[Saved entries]
#####
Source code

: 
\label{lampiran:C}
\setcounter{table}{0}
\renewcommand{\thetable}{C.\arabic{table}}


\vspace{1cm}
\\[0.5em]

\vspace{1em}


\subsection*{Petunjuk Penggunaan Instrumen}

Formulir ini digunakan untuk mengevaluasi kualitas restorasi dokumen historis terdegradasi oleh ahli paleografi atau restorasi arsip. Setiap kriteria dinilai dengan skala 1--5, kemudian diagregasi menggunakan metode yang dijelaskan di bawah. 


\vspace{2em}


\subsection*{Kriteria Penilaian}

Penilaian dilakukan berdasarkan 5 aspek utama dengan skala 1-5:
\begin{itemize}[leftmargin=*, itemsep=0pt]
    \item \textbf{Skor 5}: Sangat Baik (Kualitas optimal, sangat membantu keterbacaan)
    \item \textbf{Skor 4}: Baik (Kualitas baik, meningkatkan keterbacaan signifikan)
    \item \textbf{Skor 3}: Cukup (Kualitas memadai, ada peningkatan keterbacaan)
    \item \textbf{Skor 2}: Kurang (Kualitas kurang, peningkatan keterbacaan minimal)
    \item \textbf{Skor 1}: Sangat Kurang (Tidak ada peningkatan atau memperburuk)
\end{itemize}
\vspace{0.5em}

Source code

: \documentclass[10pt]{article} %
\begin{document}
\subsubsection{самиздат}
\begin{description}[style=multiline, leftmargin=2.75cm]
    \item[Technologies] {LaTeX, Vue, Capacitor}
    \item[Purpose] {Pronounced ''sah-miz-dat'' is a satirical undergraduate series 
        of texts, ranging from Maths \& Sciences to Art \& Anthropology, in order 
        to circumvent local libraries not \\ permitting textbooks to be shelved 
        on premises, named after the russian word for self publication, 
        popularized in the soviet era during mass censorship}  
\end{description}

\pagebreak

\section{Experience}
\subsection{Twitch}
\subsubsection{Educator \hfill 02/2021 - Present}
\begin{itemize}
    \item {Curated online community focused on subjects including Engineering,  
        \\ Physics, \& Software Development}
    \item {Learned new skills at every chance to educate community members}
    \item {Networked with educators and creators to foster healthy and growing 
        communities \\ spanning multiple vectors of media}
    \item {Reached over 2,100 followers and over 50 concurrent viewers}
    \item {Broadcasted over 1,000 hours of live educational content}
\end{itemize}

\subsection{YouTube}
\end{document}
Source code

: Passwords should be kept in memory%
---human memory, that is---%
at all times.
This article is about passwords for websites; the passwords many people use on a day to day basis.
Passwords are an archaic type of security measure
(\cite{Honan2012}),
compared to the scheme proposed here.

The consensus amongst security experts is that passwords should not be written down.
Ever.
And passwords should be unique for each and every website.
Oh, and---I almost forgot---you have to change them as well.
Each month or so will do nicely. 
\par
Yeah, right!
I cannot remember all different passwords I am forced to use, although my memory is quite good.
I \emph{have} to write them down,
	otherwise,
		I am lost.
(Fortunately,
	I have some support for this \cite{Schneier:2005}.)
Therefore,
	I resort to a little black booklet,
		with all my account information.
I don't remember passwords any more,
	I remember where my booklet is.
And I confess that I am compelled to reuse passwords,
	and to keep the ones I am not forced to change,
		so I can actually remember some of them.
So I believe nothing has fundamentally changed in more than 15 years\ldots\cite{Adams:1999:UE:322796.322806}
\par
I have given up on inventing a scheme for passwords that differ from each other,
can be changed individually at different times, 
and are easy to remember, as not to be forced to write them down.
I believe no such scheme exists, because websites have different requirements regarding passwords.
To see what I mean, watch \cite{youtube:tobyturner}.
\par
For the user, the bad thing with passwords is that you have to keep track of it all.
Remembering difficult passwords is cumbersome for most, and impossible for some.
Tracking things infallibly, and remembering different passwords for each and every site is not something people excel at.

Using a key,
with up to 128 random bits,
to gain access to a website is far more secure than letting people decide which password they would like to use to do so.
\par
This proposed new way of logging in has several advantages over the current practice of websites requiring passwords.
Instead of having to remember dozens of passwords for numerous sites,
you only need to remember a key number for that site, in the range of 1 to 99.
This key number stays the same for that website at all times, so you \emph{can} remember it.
#####
Problem:
Write out every line of the records exactly.

Your response:
Source code

: 
\label{lampiran:C}
\setcounter{table}{0}
\renewcommand{\thetable}{C.\arabic{table}}


\vspace{1cm}
\\[0.5em]

\vspace{1em}


\subsection*{Petunjuk Penggunaan Instrumen}

Formulir ini digunakan untuk mengevaluasi kualitas restorasi dokumen historis terdegradasi oleh ahli paleografi atau restorasi arsip. Setiap kriteria dinilai dengan skala 1--5, kemudian diagregasi menggunakan metode yang dijelaskan di bawah. 


\vspace{2em}


\subsection*{Kriteria Penilaian}

Penilaian dilakukan berdasarkan 5 aspek utama dengan skala 1-5:
\begin{itemize}[leftmargin=*, itemsep=0pt]
    \item \textbf{Skor 5}: Sangat Baik (Kualitas optimal, sangat membantu keterbacaan)
    \item \textbf{Skor 4}: Baik (Kualitas baik, meningkatkan keterbacaan signifikan)
    \item \textbf{Skor 3}: Cukup (Kualitas memadai, ada peningkatan keterbacaan)
    \item \textbf{Skor 2}: Kurang (Kualitas kurang, peningkatan keterbacaan minimal)
    \item \textbf{Skor 1}: Sangat Kurang (Tidak ada peningkatan atau memperburuk)
\end{itemize}
\vspace{0.5em}

Source code

: \documentclass[10pt]{article} %
\begin{document}
\subsubsection{самиздат}
\begin{description}[style=multiline, leftmargin=2.75cm]
    \item[Technologies] {LaTeX, Vue, Capacitor}
    \item[Purpose] {Pronounced ''sah-miz-dat'' is a satirical undergraduate series 
        of texts, ranging from Maths \& Sciences to Art \& Anthropology, in order 
        to circumvent local libraries not \\ permitting textbooks to be shelved 
        on premises, named after the russian word for self publication, 
        popularized in the soviet era during mass censorship}  
\end{description}

\pagebreak

\section{Experience}
\subsection{Twitch}
\subsubsection{Educator \hfill 02/2021 - Present}
\begin{itemize}
    \item {Curated online community focused on subjects including Engineering,  
        \\ Physics, \& Software Development}
    \item {Learned new skills at every chance to educate community members}
    \item {Networked with educators and creators to foster healthy and growing 
        communities \\ spanning multiple vectors of media}
    \item {Reached over 2,100 followers and over 50 concurrent viewers}
    \item {Broadcasted over 1,000 hours of live educational content}
\end{itemize}

\subsection{YouTube}
\end{document}
Source code

: Passwords should be kept in memory%
---human memory, that is---%
at all times.
This article is about passwords for websites; the passwords many people use on a day to day basis.
Passwords are an archaic type of security measure
(\cite{Honan2012}),
compared to the scheme proposed here.

The consensus amongst security experts is that passwords should not be written down.
Ever.
And passwords should be unique for each and every website.
Oh, and---I almost forgot---you have to change them as well.
Each month or so will do nicely. 
\par
Yeah, right!
I cannot remember all different passwords I am forced to use, although my memory is quite good.
I \emph{have} to write them down,
	otherwise,
		I am lost.
(Fortunately,
	I have some support for this \cite{Schneier:2005}.)
Therefore,
	I resort to a little black booklet,
		with all my account information.
I don't remember passwords any more,
	I remember where my booklet is.
And I confess that I am compelled to reuse passwords,
	and to keep the ones I am not forced to change,
		so I can actually remember some of them.
So I believe nothing has fundamentally changed in more than 15 years\ldots\cite{Adams:1999:UE:322796.322806}
\par
I have given up on inventing a scheme for passwords that differ from each other,
can be changed individually at different times, 
and are easy to remember, as not to be forced to write them down.
I believe no such scheme exists, because websites have different requirements regarding passwords.
To see what I mean, watch \cite{youtube:tobyturner}.
\par
For the user, the bad thing with passwords is that you have to keep track of it all.
Remembering difficult passwords is cumbersome for most, and impossible for some.
Tracking things infallibly, and remembering different passwords for each and every site is not something people excel at.

Using a key,
with up to 128 random bits,
to gain access to a website is far more secure than letting people decide which password they would like to use to do so.
\par
This proposed new way of logging in has several advantages over the current practice of websites requiring passwords.
Instead of having to remember dozens of passwords for numerous sites,
you only need to remember a key number for that site, in the range of 1 to 99.
This key number stays the same for that website at all times, so you \emph{can} remember it.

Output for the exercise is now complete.